L’Italia è sistematicamente in posizioni arretrate nelle classifiche internazionali sul contesto amministrativo in cui operano le imprese. Ciò riduce gli investimenti, non solo dall’estero, e la capacità del Paese di crescere. Una PA più efficiente ha rilevanti effetti positivi sulla crescita dell’Italia. Una riduzione dell’1% dell’inefficienza della PA (misurata dalla difficoltà a raggiungerne gli uffici) è associata a un incremento dello 0,9% del livello del PIL pro-capite e a un aumento dello 0,2% della quota dei dipendenti in imprese a partecipazione estera sul totale dell’occupazione privata non-agricola. È questa un’analisi del Centro studi di Confindustria sulla PA. Occorre dunque – dice viale Dell’Astronomia – sciogliere i nodi della burocrazia: troppe e complesse regole, tempi di risposta lunghi e incerti, costi insostenibili della macchina pubblica, anche della politica, imbrigliano lo sviluppo, soprattutto delle aziende più dinamiche. Si può risparmiare fino a 1 miliardo tagliando i costi della Camera; in Italia la spesa per ciascun deputato è 9,8 volte il PIL pro-capite, contro 6,6 nel Regno Unito.
La Banca Mondiale sottolinea che l’alta pressione fiscale sulle imprese e il peso delle procedure burocratiche sono le urgenze maggiori che il nostro Paese deve risolvere. In un anno un’impresa impiega 269 ore di lavoro amministrativo per effettuare 15 pagamenti, che pesano per il 65,8% sul suo profitto. E su questo tema l’Italia vede nuovamente peggiorare il suo ranking, scendendo quest’anno al 138° posto dal 135°. Si aggrava sensibilmente anche la graduatoria relativa alle autorizzazioni e ai permessi necessari a realizzare opere edili (al 112° posto dal 101°), con 233,5 giorni necessari per 11 procedure a un costo del 186,4% del reddito pro-capite. Mentre migliora nettamente, seppur rimanendo nella parte bassa della classifica, la posizione per quanto riguarda le procedure di esigibilità degli obblighi contrattuali (al 103° posto dal 140° dello scorso anno), grazie a una maggiore regolazione delle spese legali e allo snellimento di alcuni procedimenti giudiziari. In attesa, si può aggiungere, che la riforma dei distretti giudiziari e la specializzazione dei tribunali per le imprese diventino pienamente efficaci.
TAGLIO AI COSTI DELLA BUROCRAZIA – L’attrattività degli investitori esteri ma anche lo slancio degli imprenditori italiani a intraprendere nuove iniziative sono fortemente condizionati dal numero e dalla complessità delle pratiche amministrative, dai tempi e dai costi necessari al loro svolgimento.
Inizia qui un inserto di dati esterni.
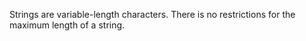 Strings are variable-length characters. There is no restrictions for the maximum length of a string.
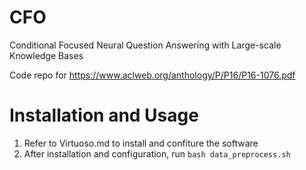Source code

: # CFO
Conditional Focused Neural Question Answering with Large-scale Knowledge Bases

Code repo for https://www.aclweb.org/anthology/P/P16/P16-1076.pdf

# Installation and Usage
1. Refer to Virtuoso.md to install and confiture the software
2. After installation and configuration, run `bash data_preprocess.sh` 
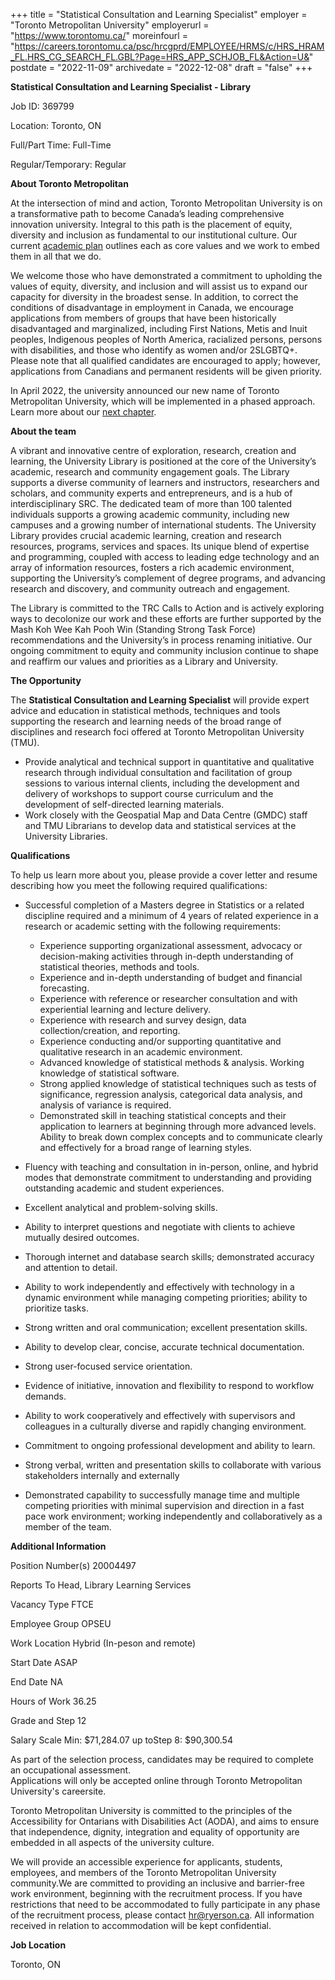 +++
title = "Statistical Consultation and Learning Specialist"
employer = "Toronto Metropolitan University"
employerurl = "https://www.torontomu.ca/"
moreinfourl = "https://careers.torontomu.ca/psc/hrcgprd/EMPLOYEE/HRMS/c/HRS_HRAM_FL.HRS_CG_SEARCH_FL.GBL?Page=HRS_APP_SCHJOB_FL&Action=U&"
postdate = "2022-11-09"
archivedate = "2022-12-08"
draft = "false"
+++

**Statistical Consultation and Learning Specialist - Library**

Job ID:	369799

Location: Toronto, ON

Full/Part Time: Full-Time

Regular/Temporary: Regular
 
**About Toronto Metropolitan**

At the intersection of mind and action, Toronto Metropolitan University is on a transformative path to become Canada’s leading comprehensive innovation university. Integral to this path is the placement of equity, diversity and inclusion as fundamental to our institutional culture. Our current [academic plan](https://www.ryerson.ca/provost/strategic-plans/academic-plan/) outlines each as core values and we work to embed them in all that we do.

We welcome those who have demonstrated a commitment to upholding the values of equity, diversity, and inclusion and will assist us to expand our capacity for diversity in the broadest sense. In addition, to correct the conditions of disadvantage in employment in Canada, we encourage applications from members of groups that have been historically disadvantaged and marginalized, including First Nations, Metis and Inuit peoples, Indigenous peoples of North America, racialized persons, persons with disabilities, and those who identify as women and/or 2SLGBTQ+. Please note that all qualified candidates are encouraged to apply; however, applications from Canadians and permanent residents will be given priority.

In April 2022, the university announced our new name of Toronto Metropolitan University, which will be implemented in a phased approach. Learn more about our [next chapter](https://www.ryerson.ca/next-chapter/).

 
**About the team**

A vibrant and innovative centre of exploration, research, creation and learning, the University Library is positioned at the core of the University’s academic, research and community engagement goals. The Library supports a diverse community of learners and instructors, researchers and scholars, and community experts and entrepreneurs, and is a hub of interdisciplinary SRC.  The dedicated team of more than 100 talented individuals supports a growing academic community, including new campuses and a growing number of international students. The University Library provides crucial academic learning, creation and research resources, programs, services and spaces. Its unique blend of expertise and programming, coupled with access to leading edge technology and an array of information resources, fosters a rich academic environment, supporting the University’s complement of degree programs, and advancing research and discovery, and community outreach and engagement.  

The Library is committed to the TRC Calls to Action and is actively exploring ways to decolonize our work and these efforts are further supported by the Mash Koh Wee Kah Pooh Win (Standing Strong Task Force) recommendations and the University’s in process renaming initiative. Our ongoing commitment to equity and community inclusion continue to shape and reaffirm our values and priorities as a Library and University.

 
**The Opportunity**

The **Statistical Consultation and Learning Specialist** will provide expert advice and education in statistical methods, techniques and tools supporting the research and learning needs of the broad range of disciplines and research foci offered at Toronto Metropolitan University (TMU). 

- Provide analytical and technical support in quantitative and qualitative research through individual consultation and facilitation of group sessions to various internal clients, including the development and delivery of workshops to support course curriculum and the development of self-directed learning materials. 
- Work closely with the Geospatial Map and Data Centre (GMDC) staff and TMU Librarians to develop data and statistical services at the University Libraries.

**Qualifications**

To help us learn more about you, please provide a cover letter and resume describing how you meet the following required qualifications:

- Successful completion of a Masters degree in Statistics or a related discipline required and a minimum of 4 years of related experience in a research or academic setting with the following requirements:	
  - Experience supporting organizational assessment, advocacy or decision-making activities through in-depth understanding of statistical theories, methods and tools.
  - Experience and in-depth understanding of budget and financial forecasting.
  - Experience with reference or researcher consultation and with experiential learning and lecture delivery.
  - Experience with research and survey design, data collection/creation, and reporting.
  - Experience conducting and/or supporting quantitative and qualitative research in an academic environment. 
  - Advanced knowledge of statistical methods & analysis. Working knowledge of statistical software.
  - Strong applied knowledge of statistical techniques such as tests of significance, regression analysis, categorical data analysis, and analysis of variance is required. 
  - Demonstrated skill in teaching statistical concepts and their application to learners at beginning through more advanced levels. Ability to break down complex concepts and to communicate clearly and effectively for a broad range of learning styles.
         
- Fluency with teaching and consultation in in-person, online, and hybrid modes that demonstrate commitment to understanding and providing outstanding academic and student experiences.
- Excellent analytical and problem-solving skills.
- Ability to interpret questions and negotiate with clients to achieve mutually desired outcomes.
- Thorough internet and database search skills; demonstrated accuracy and attention to detail.
- Ability to work independently and effectively with technology in a dynamic environment while managing competing priorities; ability to prioritize tasks.
- Strong written and oral communication; excellent presentation skills.
- Ability to develop clear, concise, accurate technical documentation.
- Strong user-focused service orientation.
- Evidence of initiative, innovation and flexibility to respond to workflow demands.
- Ability to work cooperatively and effectively with supervisors and colleagues in a culturally diverse and rapidly changing environment.
- Commitment to ongoing professional development and ability to learn.
- Strong verbal, written and presentation skills to collaborate with various stakeholders internally and externally 
- Demonstrated capability to successfully manage time and multiple competing priorities with minimal supervision and direction in a fast pace work environment; working independently and collaboratively as a member of the team.

**Additional Information**

Position Number(s)		20004497	

Reports To		Head, Library Learning Services	

Vacancy Type		FTCE	

Employee Group		OPSEU	

Work Location		Hybrid (In-peson and remote)	

Start Date		ASAP	

End Date		NA	

Hours of Work		 36.25	

Grade and Step		12	

Salary Scale		Min: $71,284.07 up toStep 8: $90,300.54

As part of the selection process, candidates may be required to complete an occupational assessment.  
Applications will only be accepted online through Toronto Metropolitan University's careersite.

Toronto Metropolitan University is committed to the principles of the Accessibility for Ontarians with Disabilities Act (AODA), and aims to ensure that independence, dignity, integration and equality of opportunity are embedded in all aspects of the university culture.
 
We will provide an accessible experience for applicants, students, employees, and members of the Toronto Metropolitan University community.We are committed to providing an inclusive and barrier-free work environment, beginning with the recruitment process. If you have restrictions that need to be accommodated to fully participate in any phase of the recruitment process, please contact hr@ryerson.ca. All information received in relation to accommodation will be kept confidential.

**Job Location**

Toronto, ON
L’inefficienza della pubblica amministrazione (PA) influenza ogni ambito della vita sociale ed economica del Paese, ostacolandone la crescita e creando un enorme svantaggio competitivo. L’urgente necessità di misure di semplificazione che puntino alla sburocratizzazione della PA è rivelata non solo dal confronto internazionale. Secondo il rapporto PROMO PA 2013 le micro e piccole imprese impiegano 30,2 giornate/uomo l’anno per gli adempimenti burocratici, confermando l’aumento registrato nel 2012, rispetto alle 28 del 2011. Il dato peggiora soprattutto nell’industria e nei servizi (circa 33 giornate/uomo), mentre rimane stabile nel commercio (26). Se includiamo anche i costi esterni, quindi consulenze e parcelle di professionisti, si arriva a un costo per la burocrazia pari quasi a 12mila euro l’anno per azienda, con un’incidenza sul fatturato aziendale pari al 7,5%. Moltiplicando tale costo per il totale delle micro e piccole imprese presenti in Italia, l’onere complessivo da burocrazia della PA è quantificabile in 10,8 miliardi di euro (circa lo 0,8% del PIL). Una PA più efficiente genera impatti rilevanti sullo sviluppo economico del Paese: secondo il CSC una diminuzione dell’1% dell’inefficienza della PA (misurata dalla difficoltà a raggiungerne gli uffici) è associata a un incremento dello 0,9% del livello del PIL pro-capite e a un aumento dello 0,2% della quota dei dipendenti in imprese a partecipazione estera sul totale dell’occupazione privata non-agricola (tale quota era nel 2008 pari al 5,1%).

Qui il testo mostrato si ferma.